TRY IT: Going from the line that contains "for the selected" to the last line of the material below, repeat every line exactly.

GIVEN INFORMATION:
____

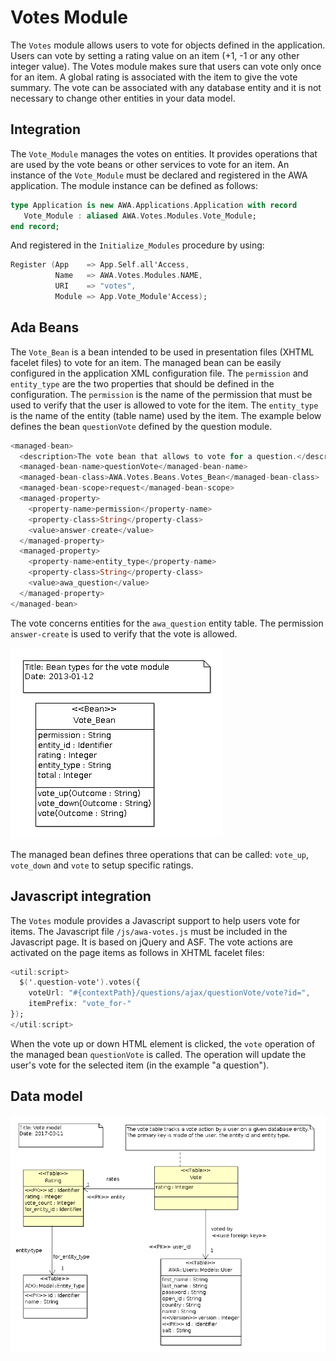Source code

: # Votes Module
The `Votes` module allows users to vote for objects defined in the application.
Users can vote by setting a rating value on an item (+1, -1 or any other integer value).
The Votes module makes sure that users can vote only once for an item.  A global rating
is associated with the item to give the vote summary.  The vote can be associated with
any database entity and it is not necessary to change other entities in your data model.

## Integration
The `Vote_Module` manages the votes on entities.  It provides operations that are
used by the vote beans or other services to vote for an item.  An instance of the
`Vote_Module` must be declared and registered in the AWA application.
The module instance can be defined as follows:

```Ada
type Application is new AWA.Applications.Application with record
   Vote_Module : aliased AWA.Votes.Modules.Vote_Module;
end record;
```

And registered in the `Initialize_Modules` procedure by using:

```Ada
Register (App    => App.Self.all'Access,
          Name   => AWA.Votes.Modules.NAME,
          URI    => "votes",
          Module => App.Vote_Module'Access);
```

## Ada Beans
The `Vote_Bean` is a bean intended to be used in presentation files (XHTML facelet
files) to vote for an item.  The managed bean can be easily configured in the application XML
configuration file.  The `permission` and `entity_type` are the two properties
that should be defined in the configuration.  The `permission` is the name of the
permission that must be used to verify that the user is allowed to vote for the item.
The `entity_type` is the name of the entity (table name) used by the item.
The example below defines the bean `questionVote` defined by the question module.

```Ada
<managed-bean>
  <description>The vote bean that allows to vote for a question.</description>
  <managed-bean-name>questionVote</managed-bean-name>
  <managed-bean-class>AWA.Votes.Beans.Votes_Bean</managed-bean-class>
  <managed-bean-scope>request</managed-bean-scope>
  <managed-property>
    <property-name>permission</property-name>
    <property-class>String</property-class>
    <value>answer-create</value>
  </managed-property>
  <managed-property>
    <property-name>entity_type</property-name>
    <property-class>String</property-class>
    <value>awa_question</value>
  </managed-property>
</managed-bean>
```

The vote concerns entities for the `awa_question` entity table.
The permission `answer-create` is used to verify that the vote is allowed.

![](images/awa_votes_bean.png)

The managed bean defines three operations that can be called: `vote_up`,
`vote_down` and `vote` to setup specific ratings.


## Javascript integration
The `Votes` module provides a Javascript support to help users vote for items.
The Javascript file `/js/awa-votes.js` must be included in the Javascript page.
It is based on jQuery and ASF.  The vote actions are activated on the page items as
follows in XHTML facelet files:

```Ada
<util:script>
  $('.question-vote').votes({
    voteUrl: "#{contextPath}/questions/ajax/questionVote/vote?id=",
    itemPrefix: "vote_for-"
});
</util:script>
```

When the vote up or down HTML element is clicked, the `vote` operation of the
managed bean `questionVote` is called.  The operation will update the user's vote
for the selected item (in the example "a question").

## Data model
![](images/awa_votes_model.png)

____

PROBLEM SOLUTION:
for the selected item (in the example "a question").

## Data model
![](images/awa_votes_model.png)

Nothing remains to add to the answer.